As you know, many Greek myths are rather Adult Only. I had to think very carefully about how to be age-appropriate, while staying as true to the myths as possible. I avoided the bloodier tales, and edged carefully around sexual issues. For instance, Hera hates Hercules (yes, I had to use the more familiar Roman name) because she’s jealous of his beautiful mother. Which is true. However, I didn’t come right out and say why! Even so, children learn a lot about Greek history and mythology from the books. Many teachers in the UK have been reading them to their classes as part of the class studies. I’m actually teaching by stealth!

How do you go about working with the comic/comedic aspects of classical antiquity?

I’ve incorporated comedy by accentuating the flaws of the Greek heroes and by placing them in unexpected situations. For example, Hercules is super-strong but not exactly super-smart. In book 1, which is set in the modern day, he insists on using skills he developed while performing the Twelve Labours. Sadly they don’t work so well when it comes to tackling housework and school bullies.

Are you planning any further forays into classical material?

Yes, I’m definitely planning further forays! I’ve already had a few plays published in the Australian Readers Theatre, (Blake Education), that combine the classics with Australian history. I’ve written The Flying Finish, where Pegasus and Bellerophon enter the Melbourne Cup; The Gold Rush Touch, where a goldfields prospector succumbs to the Midas Touch; and Pandora’s Ballot Box, where a young girl encounters the suffragette movement. They bring the classics to life in a new way, and show that they are still very relevant and relatable today!

Anything else you think we should know?

The Hopeless Heroes books aren’t just retelling of the myths – that’s been done many times before. The stories begin when 10-year-old Tim Baker accidentally breaks an ancient amphora, and discovers that Hercules had been trapped inside it for thousands of years. Once repaired, the vase allows Tim to travel back to Ancient Greece. He befriends Hercules’ daughter Zoe (an addition to the traditional myths), and together they encounter famous heroes, escape bizarre monsters, solve baffling puzzles, and even defy the gods themselves. I only hope they don’t hold grudges …

Elizabeth Hale

I came, I saw, I threw up–slapstick history in Julius Zebra

‘I’d forgotten what an impetuous little donkey you are’–The Emperor Hadrian, Julius Zebra: Entangled with the Egyptians.

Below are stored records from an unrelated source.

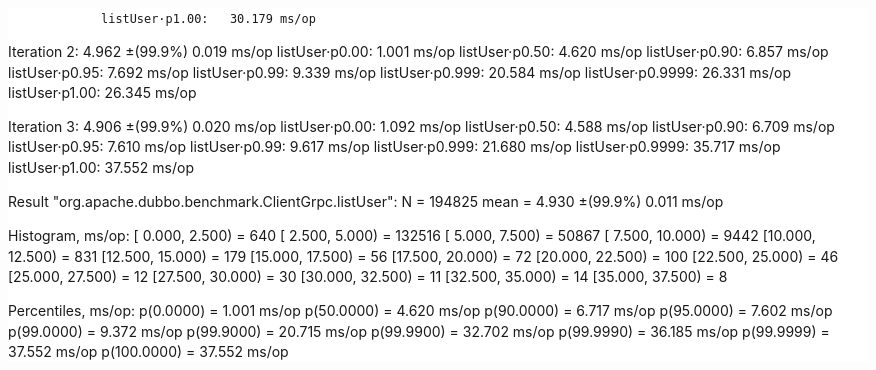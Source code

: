                  listUser·p1.00:   30.179 ms/op

Iteration   2: 4.962 ±(99.9%) 0.019 ms/op
                 listUser·p0.00:   1.001 ms/op
                 listUser·p0.50:   4.620 ms/op
                 listUser·p0.90:   6.857 ms/op
                 listUser·p0.95:   7.692 ms/op
                 listUser·p0.99:   9.339 ms/op
                 listUser·p0.999:  20.584 ms/op
                 listUser·p0.9999: 26.331 ms/op
                 listUser·p1.00:   26.345 ms/op

Iteration   3: 4.906 ±(99.9%) 0.020 ms/op
                 listUser·p0.00:   1.092 ms/op
                 listUser·p0.50:   4.588 ms/op
                 listUser·p0.90:   6.709 ms/op
                 listUser·p0.95:   7.610 ms/op
                 listUser·p0.99:   9.617 ms/op
                 listUser·p0.999:  21.680 ms/op
                 listUser·p0.9999: 35.717 ms/op
                 listUser·p1.00:   37.552 ms/op



Result "org.apache.dubbo.benchmark.ClientGrpc.listUser":
  N = 194825
  mean =      4.930 ±(99.9%) 0.011 ms/op

  Histogram, ms/op:
    [ 0.000,  2.500) = 640 
    [ 2.500,  5.000) = 132516 
    [ 5.000,  7.500) = 50867 
    [ 7.500, 10.000) = 9442 
    [10.000, 12.500) = 831 
    [12.500, 15.000) = 179 
    [15.000, 17.500) = 56 
    [17.500, 20.000) = 72 
    [20.000, 22.500) = 100 
    [22.500, 25.000) = 46 
    [25.000, 27.500) = 12 
    [27.500, 30.000) = 30 
    [30.000, 32.500) = 11 
    [32.500, 35.000) = 14 
    [35.000, 37.500) = 8 

  Percentiles, ms/op:
      p(0.0000) =      1.001 ms/op
     p(50.0000) =      4.620 ms/op
     p(90.0000) =      6.717 ms/op
     p(95.0000) =      7.602 ms/op
     p(99.0000) =      9.372 ms/op
     p(99.9000) =     20.715 ms/op
     p(99.9900) =     32.702 ms/op
     p(99.9990) =     36.185 ms/op
     p(99.9999) =     37.552 ms/op
    p(100.0000) =     37.552 ms/op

As part of my mission to think about history and comedy, I’ve been reading Gary Northfield’s very funny Julius Zebra series of middle-grade chapter books  In the first of them, Rumble with the Romans, Julius, a zebra from the ‘stinky lake’ in the middle of Africa, is captured and taken to Rome to visit the circus.  Actually, that’s what he thinks at first.  In fact, he’s taken to be in the circus, to fight for his life in front of the Emperor Hadrian.  At first it doesn’t go so well for Julius and his friends, but when a gladiator calls him a ‘stripy horse,’ Julius sees red and finds his fighting instincts, becoming the crowd’s, and the Emperor’s favourite.

It’s a kind of Spartacus-meets-Gladiator –meets Asterix-meets-Beano-and-Dandy romp, mixing madcap mayhem with quite a bit of historical information along the way, and it’s one of the funniest books I’ve read about Ancient Rome in a a long time.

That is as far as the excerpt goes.